TRY IT: Reproduce all of the entries below exactly, without images.

(Saved data entries)
————
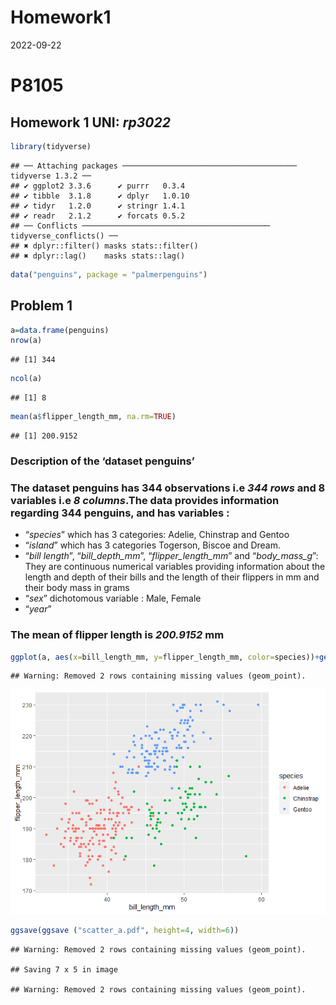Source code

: Homework1
================
2022-09-22

# P8105

## Homework 1 **UNI**: *rp3022*

``` r
library(tidyverse)
```

    ## ── Attaching packages ─────────────────────────────────────── tidyverse 1.3.2 ──
    ## ✔ ggplot2 3.3.6      ✔ purrr   0.3.4 
    ## ✔ tibble  3.1.8      ✔ dplyr   1.0.10
    ## ✔ tidyr   1.2.0      ✔ stringr 1.4.1 
    ## ✔ readr   2.1.2      ✔ forcats 0.5.2 
    ## ── Conflicts ────────────────────────────────────────── tidyverse_conflicts() ──
    ## ✖ dplyr::filter() masks stats::filter()
    ## ✖ dplyr::lag()    masks stats::lag()

``` r
data("penguins", package = "palmerpenguins")
```

## Problem 1

``` r
a=data.frame(penguins)
nrow(a)
```

    ## [1] 344

``` r
ncol(a)
```

    ## [1] 8

``` r
mean(a$flipper_length_mm, na.rm=TRUE)
```

    ## [1] 200.9152

### Description of the ‘dataset penguins’

### The dataset penguins has 344 observations i.e *344 rows* and 8 variables i.e *8 columns*.The data provides information regarding 344 penguins, and has variables :

-   “*species*” which has 3 categories: Adelie, Chinstrap and Gentoo  
-   “*island*” which has 3 categories Togerson, Biscoe and Dream.
-   “*bill length*”, “*bill_depth_mm*”, “*flipper_length_mm*” and
    “*body_mass_g*”: They are continuous numerical variables providing
    information about the length and depth of their bills and the length
    of their flippers in mm and their body mass in grams
-   “*sex*” dichotomous variable : Male, Female
-   “*year*”

### The mean of flipper length is *200.9152* mm

``` r
ggplot(a, aes(x=bill_length_mm, y=flipper_length_mm, color=species))+geom_point()
```

    ## Warning: Removed 2 rows containing missing values (geom_point).

![](hw1_files/figure-gfm/creating_plots-1.png)<!-- -->

``` r
ggsave(ggsave ("scatter_a.pdf", height=4, width=6))
```

    ## Warning: Removed 2 rows containing missing values (geom_point).

    ## Saving 7 x 5 in image

    ## Warning: Removed 2 rows containing missing values (geom_point).
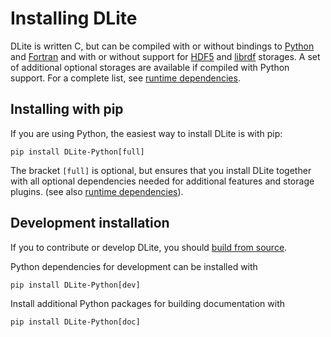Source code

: Installing DLite
================
DLite is written C, but can be compiled with or without bindings to [Python] and [Fortran] and with or without support for [HDF5] and [librdf] storages.
A set of additional optional storages are available if compiled with Python support.
For a complete list, see [runtime dependencies].


Installing with pip
-------------------
If you are using Python, the easiest way to install DLite is with pip:

```shell
pip install DLite-Python[full]
```

The bracket `[full]` is optional, but ensures that you install DLite
together with all optional dependencies needed for additional features
and storage plugins. (see also [runtime dependencies]).


Development installation
------------------------
If you to contribute or develop DLite, you should [build from source].

Python dependencies for development can be installed with

```shell
pip install DLite-Python[dev]
```

Install additional Python packages for building documentation with

```shell
pip install DLite-Python[doc]
```


[Python]: https://www.python.org/
[Fortran]: https://en.wikipedia.org/wiki/Fortran
[HDF5]: https://support.hdfgroup.org/HDF5/
[librdf]: https://librdf.org/
[runtime dependencies]: https://sintef.github.io/dlite/getting_started/build/runtime_dependencies.html
[build from source]: https://sintef.github.io/dlite/getting_started/build/build.html
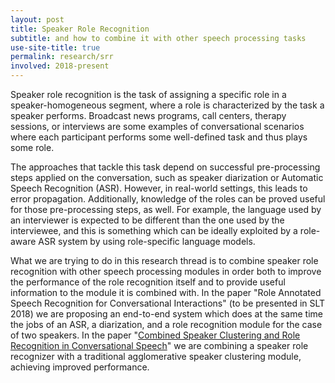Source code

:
 ```yaml
---
layout: post
title: Speaker Role Recognition
subtitle: and how to combine it with other speech processing tasks
use-site-title: true
permalink: research/srr
involved: 2018-present
---
```


Speaker role recognition is the task of assigning a specific role in a speaker-homogeneous segment, where a role is characterized by the task a speaker performs. Broadcast news programs, call centers, therapy sessions, or interviews are some examples of conversational scenarios where each participant performs some well-defined task and thus plays some role. 

The approaches that tackle this task depend on successful pre-processing steps applied on the conversation, such as speaker diarization or Automatic Speech Recognition (ASR). However, in real-world settings, this leads to error propagation. Additionally, knowledge of the roles can be proved useful for those pre-processing steps, as well. For example, the language used by an interviewer is expected to be different than the one used by the interviewee, and this is something which can be ideally exploited by a role-aware ASR system by using role-specific language models. 

What we are trying to do in this research thread is to combine speaker role recognition with other speech processing modules in order both to improve the performance of the role recognition itself and to provide useful information to the module it is combined with. In the paper "Role Annotated Speech Recognition for Conversational Interactions" (to be presented in SLT 2018) we are proposing an end-to-end system which does at the same time the jobs of an ASR, a diarization, and a role recognition module for the case of two speakers. In the paper "[Combined Speaker Clustering and Role Recognition in Conversational Speech](http://dx.doi.org/10.21437/Interspeech.2018-1654)" we are combining a speaker role recognizer with a traditional agglomerative speaker clustering module, achieving improved performance.

<!-- last updated: 2018-09-27 -->
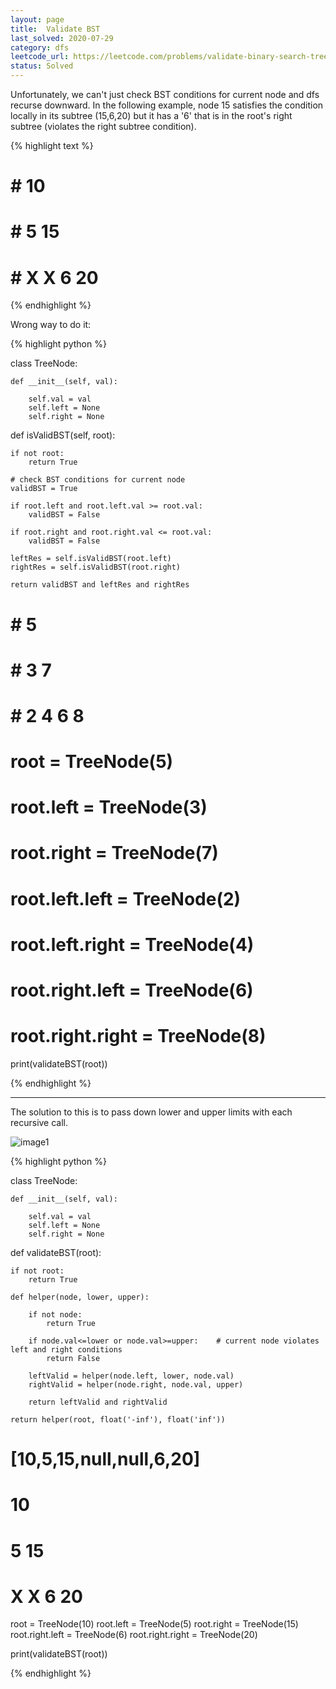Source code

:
 ```yaml
---
layout: page
title:  Validate BST
last_solved: 2020-07-29
category: dfs
leetcode_url: https://leetcode.com/problems/validate-binary-search-tree/
status: Solved
---
```



Unfortunately, we can't just check BST conditions for current node and dfs recurse downward. In the following example, node 15 satisfies the condition locally in its subtree (15,6,20) but it has a '6' that is in the root's right subtree (violates the right subtree condition).

{% highlight text %}
# #        10
# #       5 15
# #     X X 6 20
{% endhighlight %}

Wrong way to do it:

{% highlight python %}

class TreeNode:
 
    def __init__(self, val):
 
        self.val = val
        self.left = None
        self.right = None



def isValidBST(self, root):

    if not root:
        return True

    # check BST conditions for current node
    validBST = True
    
    if root.left and root.left.val >= root.val:
        validBST = False
        
    if root.right and root.right.val <= root.val:
        validBST = False
    
    leftRes = self.isValidBST(root.left)
    rightRes = self.isValidBST(root.right)
    
    return validBST and leftRes and rightRes

# #        5
# #       3 7
# #     2 4 6 8

# root = TreeNode(5)
# root.left = TreeNode(3)
# root.right = TreeNode(7)
# root.left.left = TreeNode(2)
# root.left.right = TreeNode(4)
# root.right.left = TreeNode(6)
# root.right.right = TreeNode(8)



print(validateBST(root))

{% endhighlight %}

______________


The solution to this is to pass down lower and upper limits with each recursive call.

![image1](https://gnduaw.dm.files.1drv.com/y4mPUcMxE9-yS-JjLSg4TK9uqG0PXbZGv9tB9KoZeeYNmqnvyeJB55bC4sJDHpvEBJiPnfe5J_VdAUOQBem8F70r1wBITqdYz5MgpIM9ZjllCk9D6A_MZb42JGNPXeg_WPFAvr0LiVdDzLDafRPD6ndE3gcftog3YZEmJ8HeNvoK0bCCOFBpU__K9ogsBtL6qh9c6pAAJLs4GdR1gxHehvYgw?width=1518&height=1137&cropmode=none)

{% highlight python %}

class TreeNode:
 
    def __init__(self, val):
 
        self.val = val
        self.left = None
        self.right = None



def validateBST(root):

    if not root:
        return True
    
    def helper(node, lower, upper):

        if not node:
            return True

        if node.val<=lower or node.val>=upper:    # current node violates left and right conditions
            return False
        
        leftValid = helper(node.left, lower, node.val)
        rightValid = helper(node.right, node.val, upper)

        return leftValid and rightValid
    
    return helper(root, float('-inf'), float('inf'))


# [10,5,15,null,null,6,20]

#        10
#       5 15
#     X X 6 20

root = TreeNode(10)
root.left = TreeNode(5)
root.right = TreeNode(15)
root.right.left = TreeNode(6)
root.right.right = TreeNode(20)


print(validateBST(root))

{% endhighlight %}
————
ANSWER BOX:
Source code

: Homework1
================
2022-09-22

# P8105

## Homework 1 **UNI**: *rp3022*

``` r
library(tidyverse)
```

    ## ── Attaching packages ─────────────────────────────────────── tidyverse 1.3.2 ──
    ## ✔ ggplot2 3.3.6      ✔ purrr   0.3.4 
    ## ✔ tibble  3.1.8      ✔ dplyr   1.0.10
    ## ✔ tidyr   1.2.0      ✔ stringr 1.4.1 
    ## ✔ readr   2.1.2      ✔ forcats 0.5.2 
    ## ── Conflicts ────────────────────────────────────────── tidyverse_conflicts() ──
    ## ✖ dplyr::filter() masks stats::filter()
    ## ✖ dplyr::lag()    masks stats::lag()

``` r
data("penguins", package = "palmerpenguins")
```

## Problem 1

``` r
a=data.frame(penguins)
nrow(a)
```

    ## [1] 344

``` r
ncol(a)
```

    ## [1] 8

``` r
mean(a$flipper_length_mm, na.rm=TRUE)
```

    ## [1] 200.9152

### Description of the ‘dataset penguins’

### The dataset penguins has 344 observations i.e *344 rows* and 8 variables i.e *8 columns*.The data provides information regarding 344 penguins, and has variables :

-   “*species*” which has 3 categories: Adelie, Chinstrap and Gentoo  
-   “*island*” which has 3 categories Togerson, Biscoe and Dream.
-   “*bill length*”, “*bill_depth_mm*”, “*flipper_length_mm*” and
    “*body_mass_g*”: They are continuous numerical variables providing
    information about the length and depth of their bills and the length
    of their flippers in mm and their body mass in grams
-   “*sex*” dichotomous variable : Male, Female
-   “*year*”

### The mean of flipper length is *200.9152* mm

``` r
ggplot(a, aes(x=bill_length_mm, y=flipper_length_mm, color=species))+geom_point()
```

    ## Warning: Removed 2 rows containing missing values (geom_point).

![](hw1_files/figure-gfm/creating_plots-1.png)<!-- -->

``` r
ggsave(ggsave ("scatter_a.pdf", height=4, width=6))
```

    ## Warning: Removed 2 rows containing missing values (geom_point).

    ## Saving 7 x 5 in image

    ## Warning: Removed 2 rows containing missing values (geom_point).
Source code

: Installing DLite
================
DLite is written C, but can be compiled with or without bindings to [Python] and [Fortran] and with or without support for [HDF5] and [librdf] storages.
A set of additional optional storages are available if compiled with Python support.
For a complete list, see [runtime dependencies].


Installing with pip
-------------------
If you are using Python, the easiest way to install DLite is with pip:

```shell
pip install DLite-Python[full]
```

The bracket `[full]` is optional, but ensures that you install DLite
together with all optional dependencies needed for additional features
and storage plugins. (see also [runtime dependencies]).


Development installation
------------------------
If you to contribute or develop DLite, you should [build from source].

Python dependencies for development can be installed with

```shell
pip install DLite-Python[dev]
```

Install additional Python packages for building documentation with

```shell
pip install DLite-Python[doc]
```


[Python]: https://www.python.org/
[Fortran]: https://en.wikipedia.org/wiki/Fortran
[HDF5]: https://support.hdfgroup.org/HDF5/
[librdf]: https://librdf.org/
[runtime dependencies]: https://sintef.github.io/dlite/getting_started/build/runtime_dependencies.html
[build from source]: https://sintef.github.io/dlite/getting_started/build/build.html
Source code

:
 ```yaml
---
layout: post
title: Speaker Role Recognition
subtitle: and how to combine it with other speech processing tasks
use-site-title: true
permalink: research/srr
involved: 2018-present
---
```


Speaker role recognition is the task of assigning a specific role in a speaker-homogeneous segment, where a role is characterized by the task a speaker performs. Broadcast news programs, call centers, therapy sessions, or interviews are some examples of conversational scenarios where each participant performs some well-defined task and thus plays some role. 

The approaches that tackle this task depend on successful pre-processing steps applied on the conversation, such as speaker diarization or Automatic Speech Recognition (ASR). However, in real-world settings, this leads to error propagation. Additionally, knowledge of the roles can be proved useful for those pre-processing steps, as well. For example, the language used by an interviewer is expected to be different than the one used by the interviewee, and this is something which can be ideally exploited by a role-aware ASR system by using role-specific language models. 

What we are trying to do in this research thread is to combine speaker role recognition with other speech processing modules in order both to improve the performance of the role recognition itself and to provide useful information to the module it is combined with. In the paper "Role Annotated Speech Recognition for Conversational Interactions" (to be presented in SLT 2018) we are proposing an end-to-end system which does at the same time the jobs of an ASR, a diarization, and a role recognition module for the case of two speakers. In the paper "[Combined Speaker Clustering and Role Recognition in Conversational Speech](http://dx.doi.org/10.21437/Interspeech.2018-1654)" we are combining a speaker role recognizer with a traditional agglomerative speaker clustering module, achieving improved performance.

<!-- last updated: 2018-09-27 -->
Source code

:
 ```yaml
---
layout: page
title:  Validate BST
last_solved: 2020-07-29
category: dfs
leetcode_url: https://leetcode.com/problems/validate-binary-search-tree/
status: Solved
---
```



Unfortunately, we can't just check BST conditions for current node and dfs recurse downward. In the following example, node 15 satisfies the condition locally in its subtree (15,6,20) but it has a '6' that is in the root's right subtree (violates the right subtree condition).

{% highlight text %}
# #        10
# #       5 15
# #     X X 6 20
{% endhighlight %}

Wrong way to do it:

{% highlight python %}

class TreeNode:
 
    def __init__(self, val):
 
        self.val = val
        self.left = None
        self.right = None



def isValidBST(self, root):

    if not root:
        return True

    # check BST conditions for current node
    validBST = True
    
    if root.left and root.left.val >= root.val:
        validBST = False
        
    if root.right and root.right.val <= root.val:
        validBST = False
    
    leftRes = self.isValidBST(root.left)
    rightRes = self.isValidBST(root.right)
    
    return validBST and leftRes and rightRes

# #        5
# #       3 7
# #     2 4 6 8

# root = TreeNode(5)
# root.left = TreeNode(3)
# root.right = TreeNode(7)
# root.left.left = TreeNode(2)
# root.left.right = TreeNode(4)
# root.right.left = TreeNode(6)
# root.right.right = TreeNode(8)



print(validateBST(root))

{% endhighlight %}

______________


The solution to this is to pass down lower and upper limits with each recursive call.

![image1](https://gnduaw.dm.files.1drv.com/y4mPUcMxE9-yS-JjLSg4TK9uqG0PXbZGv9tB9KoZeeYNmqnvyeJB55bC4sJDHpvEBJiPnfe5J_VdAUOQBem8F70r1wBITqdYz5MgpIM9ZjllCk9D6A_MZb42JGNPXeg_WPFAvr0LiVdDzLDafRPD6ndE3gcftog3YZEmJ8HeNvoK0bCCOFBpU__K9ogsBtL6qh9c6pAAJLs4GdR1gxHehvYgw?width=1518&height=1137&cropmode=none)

{% highlight python %}

class TreeNode:
 
    def __init__(self, val):
 
        self.val = val
        self.left = None
        self.right = None



def validateBST(root):

    if not root:
        return True
    
    def helper(node, lower, upper):

        if not node:
            return True

        if node.val<=lower or node.val>=upper:    # current node violates left and right conditions
            return False
        
        leftValid = helper(node.left, lower, node.val)
        rightValid = helper(node.right, node.val, upper)

        return leftValid and rightValid
    
    return helper(root, float('-inf'), float('inf'))


# [10,5,15,null,null,6,20]

#        10
#       5 15
#     X X 6 20

root = TreeNode(10)
root.left = TreeNode(5)
root.right = TreeNode(15)
root.right.left = TreeNode(6)
root.right.right = TreeNode(20)


print(validateBST(root))

{% endhighlight %}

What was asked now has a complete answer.